The following text is a transcript of yesterday's full Faculty meeting, where 11 Faculty members discussed University policy toward its South African-related investments. The transcript will continue in tomorrow's Crimson.

STANLEY H. HOFFMANN:

Mr. President, the remarks I would like to make are aimed to explain both the background of the open letter that some of us have signed and my own position in this debate. What I would like to do is to continue where the last debate had left the issue. I'd like to express some doubts about the effectiveness of the present policy insofar as I understand it and also about its overall validity.

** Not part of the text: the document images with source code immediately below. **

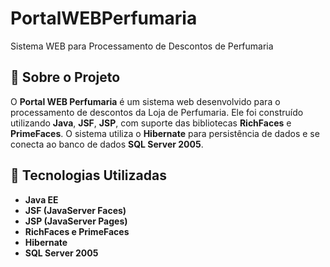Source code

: # PortalWEBPerfumaria
Sistema WEB para Processamento de Descontos de Perfumaria

## 📌 Sobre o Projeto  
O **Portal WEB Perfumaria** é um sistema web desenvolvido para o processamento de descontos da Loja de Perfumaria. Ele foi construído utilizando **Java**, **JSF**, **JSP**, com suporte das bibliotecas **RichFaces** e **PrimeFaces**. O sistema utiliza o **Hibernate** para persistência de dados e se conecta ao banco de dados **SQL Server 2005**.  

## 🚀 Tecnologias Utilizadas  
- **Java EE**  
- **JSF (JavaServer Faces)**  
- **JSP (JavaServer Pages)**  
- **RichFaces e PrimeFaces**  
- **Hibernate**  
- **SQL Server 2005**  
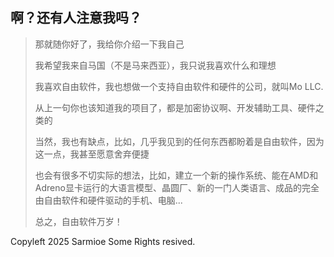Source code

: ## 啊？还有人注意我吗？

>那就随你好了，我给你介绍一下我自己
>
>我希望我来自马国（不是马来西亚），我只说我喜欢什么和理想
>
>我喜欢自由软件，我也想做一个支持自由软件和硬件的公司，就叫Mo LLC.
>
>从上一句你也该知道我的项目了，都是加密协议啊、开发辅助工具、硬件之类的
>
>当然，我也有缺点，比如，几乎我见到的任何东西都盼着是自由软件，因为这一点，我甚至愿意舍弃便捷
>
>也会有很多不切实际的想法，比如，建立一个新的操作系统、能在AMD和Adreno显卡运行的大语言模型、晶圆厂、新的一门人类语言、成品的完全由自由软件和硬件驱动的手机、电脑...
>
>总之，自由软件万岁！

Copyleft 2025 Sarmioe Some Rights resived.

The first critique I would like to make concerns the effectiveness of the policy even if one accepts the ends as you have spelled them out. I'm not sure that the means are always adequate. As I understand the policy, it seems to consist of the following pieces. First of all, a recognition--which incidentally is neither left or right--of the basic injustice of the South African regime for the reasons which were given in the ACSR report of 1978 and endorsed a year ago by the Corporation. Secondly, a refusal to divest now as a form of mere posturing or copout because divestiture will make it impossible for us to affect the behavior of companies while exposing Harvard to serious financial losses. And thirdly, a policy which is being advocated is in the terms of my old friend Albert Hirshman a policy of exerting voice rather than exit, voice within the corporations whose stocks Harvard owns to affect the corporations' behavior.

Well, if the purpose is to help the Corporation decide whether to support resolutions advocating corporate withdrawal, within the categories defined in the statement of the President and Fellows of April 1978, which say that such resolutions would be supported in the cases of companies which do not disclose information, do not demonstrate within a reasonable period of time that their employment practices follow the Sullivan principles, or which sell strategic goods and services to the South African government, I'm not sure that the method of case-by-case review which has been adopted will really allow the Corporation to make those decisions, for reasons which I think are made crystal clear in the last ACSR report, which was published in the Gazette of April 6.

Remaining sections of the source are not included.